In a stark demonstration of rising transatlantic tensions, protesters gathered outside the American consulate in Nuuk, Greenland, in March 2025, rallying against perceived US threats to the vast Arctic territory. The scene underscores a previously unthinkable geopolitical scenario now being debated: a potential US challenge to Danish sovereignty over Greenland, an action that experts warn would catastrophically undermine the Nato alliance from within.
The Article 5 Conundrum: When the Attacker is an Ally
The cornerstone of the North Atlantic Treaty Organisation is its mutual defence clause, Article 5. It states clearly that an armed attack against one member in Europe or North America "shall be considered an attack against them all." This principle has been a deterrent against external aggression for 76 years. However, the alliance's founding treaty contains no clear provision for what happens if the aggressor is another member state—specifically, its most powerful one.

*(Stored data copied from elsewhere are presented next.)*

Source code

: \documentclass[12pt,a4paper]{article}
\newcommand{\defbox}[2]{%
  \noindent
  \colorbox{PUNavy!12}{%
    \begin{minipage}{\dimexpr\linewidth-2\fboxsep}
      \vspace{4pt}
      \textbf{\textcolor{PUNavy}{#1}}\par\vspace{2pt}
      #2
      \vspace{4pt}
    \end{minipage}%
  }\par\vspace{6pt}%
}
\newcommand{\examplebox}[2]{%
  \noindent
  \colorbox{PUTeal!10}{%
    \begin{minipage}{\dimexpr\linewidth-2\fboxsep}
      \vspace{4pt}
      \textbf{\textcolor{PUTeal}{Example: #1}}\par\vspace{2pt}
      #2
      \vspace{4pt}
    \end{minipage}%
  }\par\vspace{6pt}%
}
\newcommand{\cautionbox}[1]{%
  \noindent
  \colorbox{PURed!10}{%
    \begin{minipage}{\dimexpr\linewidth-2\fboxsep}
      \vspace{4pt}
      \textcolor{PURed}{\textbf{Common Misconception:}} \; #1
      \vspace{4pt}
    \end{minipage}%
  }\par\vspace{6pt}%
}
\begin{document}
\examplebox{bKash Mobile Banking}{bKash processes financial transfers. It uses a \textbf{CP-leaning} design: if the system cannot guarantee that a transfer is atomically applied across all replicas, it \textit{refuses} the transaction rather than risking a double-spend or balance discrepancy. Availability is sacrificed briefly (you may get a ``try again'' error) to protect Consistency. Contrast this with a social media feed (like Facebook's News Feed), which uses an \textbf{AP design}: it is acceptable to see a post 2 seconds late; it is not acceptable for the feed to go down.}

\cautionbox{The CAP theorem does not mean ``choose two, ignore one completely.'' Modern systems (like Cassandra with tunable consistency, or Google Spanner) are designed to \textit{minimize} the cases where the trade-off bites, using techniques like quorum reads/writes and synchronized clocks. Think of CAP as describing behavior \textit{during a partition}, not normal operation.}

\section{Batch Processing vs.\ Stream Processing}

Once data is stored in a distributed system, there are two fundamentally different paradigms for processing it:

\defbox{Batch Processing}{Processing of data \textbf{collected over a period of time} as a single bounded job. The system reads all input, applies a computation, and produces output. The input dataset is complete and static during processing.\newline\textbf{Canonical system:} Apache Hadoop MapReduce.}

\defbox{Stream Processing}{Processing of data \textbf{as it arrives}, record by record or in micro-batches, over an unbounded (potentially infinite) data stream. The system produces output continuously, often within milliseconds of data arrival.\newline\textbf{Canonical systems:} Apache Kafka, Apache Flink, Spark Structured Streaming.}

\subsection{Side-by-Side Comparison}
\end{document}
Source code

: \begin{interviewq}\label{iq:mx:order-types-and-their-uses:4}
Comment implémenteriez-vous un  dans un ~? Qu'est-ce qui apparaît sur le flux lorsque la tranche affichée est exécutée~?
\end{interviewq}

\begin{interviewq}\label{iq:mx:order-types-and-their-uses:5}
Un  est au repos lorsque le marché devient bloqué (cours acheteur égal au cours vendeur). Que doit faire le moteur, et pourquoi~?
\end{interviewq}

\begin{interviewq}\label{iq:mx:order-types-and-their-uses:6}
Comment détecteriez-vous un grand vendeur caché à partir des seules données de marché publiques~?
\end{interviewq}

Danish Prime Minister Mette Frederiksen articulated the crisis bluntly on Monday, stating, "If the US chooses to attack another Nato country, everything will stop." While the institution might technically survive, its credibility and operational effectiveness would be shattered. The primary beneficiary of such a rupture, analysts concur, would be an already aggressive Moscow.
From Rhetoric to Reality: The Buildup to a Crisis
The current strain did not emerge overnight. During the 2024 US election campaign, Donald Trump reiterated his stance that America would not protect Nato members he deemed "delinquent" for failing to meet defence spending targets. This sentiment was echoed by his Defence Secretary, Pete Hegseth, in February, who emphasised the US was no longer "primarily focused" on defending Europe.
Although the subsequent Nato summit in June 2025 appeared to paper over the rift—with Secretary General Mark Rutte's diplomatic flattery and a new agreement for allies to raise defence spending to 3.5% of GDP by 2035—the underlying divisions remained profound. Marion Messmer, a director at the Chatham House thinktank, noted the summit's success was superficial, relying on formulations that "flattered Trump," and questioned the sustainability of such a strategy.
The re-emergence of US territorial interest in Greenland, particularly following the high-profile capture of Venezuela's Nicolás Maduro, has brought this theoretical vulnerability into sharp, alarming focus. The US explicitly challenging the sovereignty of Denmark, a fellow Nato ally, moves the crisis from diplomatic posturing to a direct confrontation of the alliance's principles.
An Unbalanced Fight and a Broken Trust
The military imbalance makes any collective defence against US action on Greenland a fantasy. The US is projected to spend $845 billion on defence in 2025, compared to a combined $559 billion from the other 31 Nato allies. With 1.3 million active personnel, the US military dwarfs Denmark's force of 13,100. The operation to capture Maduro served as a recent, potent demonstration of this sheer, unilateral power.
As Trump adviser Stephen Miller asserted, the real world is "governed by strength... force... power"—not treaties. No other ally would be expected, or able, to militarily defend Greenland. Furthermore, the Nato treaty lacks a clear mechanism for expelling a member, even one that attacks another. While the preamble commits members "to live in peace with all peoples," this wording is largely symbolic.
The damage, however, would be irreparable. An attack by one member on another, even over a remote Arctic territory of under 60,000 people, would destroy the foundational trust upon which the 76-year-old alliance is built. Messmer argues that the mere discussion of such threats serves as a definitive "wake-up call" for European states, proving they can no longer rely unquestioningly on US security guarantees, especially with the Russian menace feeling more real than ever.
The standoff over Greenland is more than a bilateral dispute; it is a stress test for the entire architecture of transatlantic security, revealing a critical flaw that could be exploited to collapse the alliance from within.